Patrick87 picture Patrick87 · Oct 5, 2011

First off, I'll reiterate my comment: GPUs are high bandwidth, high latency. Trying to get the GPU to beat a CPU for a nanosecond job (or even a millisecond or second job) is completely missing the point of doing GPU stuff. Below is some simple code, but to really appreciate the performance benefits of GPU, you'll need a big problem size to amortize the startup costs over... otherwise, it's meaningless. I can beat a Ferrari in a two foot race, simply because it take some time to turn the key, start the engine and push the pedal. That doesn't mean I'm faster than the Ferrari in any meaningful way.
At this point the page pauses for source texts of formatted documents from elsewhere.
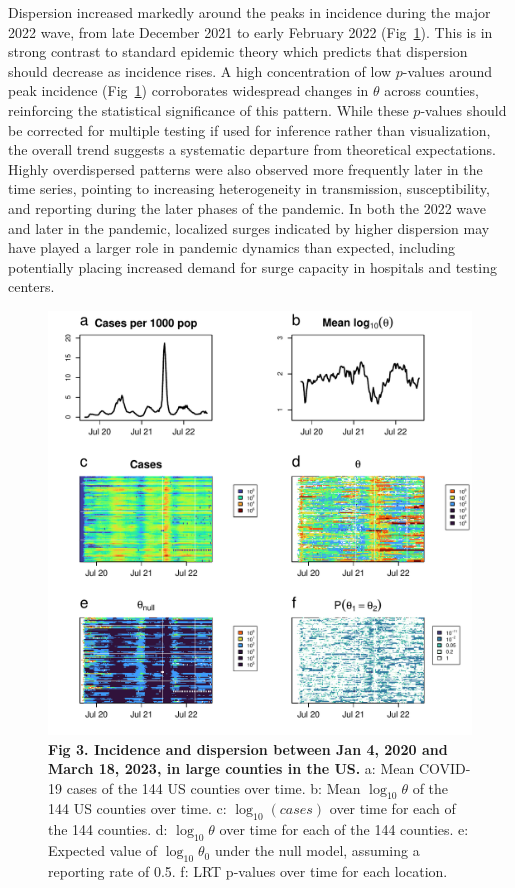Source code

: \documentclass[11pt,letterpaper]{article}
\begin{document}
Dispersion increased markedly around the peaks in incidence during the major 2022 wave, from late December 2021 to early February 2022 (Fig~\ref{fig3}).
This is in strong contrast to standard epidemic theory which predicts that dispersion should decrease as incidence rises.
A high concentration of low $p$-values around peak incidence (Fig~\ref{fig3}) corroborates widespread changes in $\theta$ across counties, reinforcing the statistical significance of this pattern.
While these $p$-values should be corrected for multiple testing if used for inference rather than visualization, the overall trend suggests a systematic departure from theoretical expectations.
Highly overdispersed patterns were also observed more frequently later in the time series, pointing to increasing heterogeneity in transmission, susceptibility, and reporting during the later phases of the pandemic. 
In both the 2022 wave and later in the pandemic, localized surges indicated by higher dispersion may have played a larger role in pandemic dynamics than expected, including potentially placing increased demand for surge capacity in hospitals and testing centers.

\clearpage
\begin{figure}[!ht]
\includegraphics[width=1\textwidth]{fig3}
\caption{{\bf Fig 3. Incidence and dispersion between Jan 4, 2020 and March 18, 2023, in large counties in the US.}
a: Mean COVID-19 cases of the 144 US counties over time. 
b: Mean $\log_{10}\theta$ of the 144 US counties over time.  
c: $\log_{10}(cases)$ over time for each of the 144 counties.
d: $\log_{10}\theta$ over time for each of the 144 counties.
e: Expected value of $\log_{10}\theta_0$ under the null model, assuming a reporting rate of 0.5.
f: LRT p-values over time for each location.}\label{fig3}
\end{figure}
\clearpage
\end{document}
Use something like this in C++:

  #define N (1024*1024)
  #define M (1000000)
  int main()
  {
     float data[N]; int count = 0;
     for(int i = 0; i < N; i++)
     {
        data[i] = 1.0f * i / N;
        for(int j = 0; j < M; j++)
        {
           data[i] = data[i] * data[i] - 0.25f;
        }
     }
     int sel;
     printf("Enter an index: ");
     scanf("%d", &sel);
     printf("data[%d] = %f\n", sel, data[sel]);
  }

Use something like this in CUDA/C:

  #define N (1024*1024)
  #define M (1000000)

  __global__ void cudakernel(float *buf)
  {
     int i = threadIdx.x + blockIdx.x * blockDim.x;
     buf[i] = 1.0f * i / N;
     for(int j = 0; j < M; j++)
        buf[i] = buf[i] * buf[i] - 0.25f;
  }

  int main()
  {
     float data[N]; int count = 0;
     float *d_data;
     cudaMalloc(&d_data, N * sizeof(float));
     cudakernel<<<N/256, 256>>>(d_data);
     cudaMemcpy(data, d_data, N * sizeof(float), cudaMemcpyDeviceToHost);
     cudaFree(d_data); 

     int sel;
     printf("Enter an index: ");
     scanf("%d", &sel);
     printf("data[%d] = %f\n", sel, data[sel]);
  }

If that doesn't work, try making N and M bigger, or changing 256 to 128 or 512.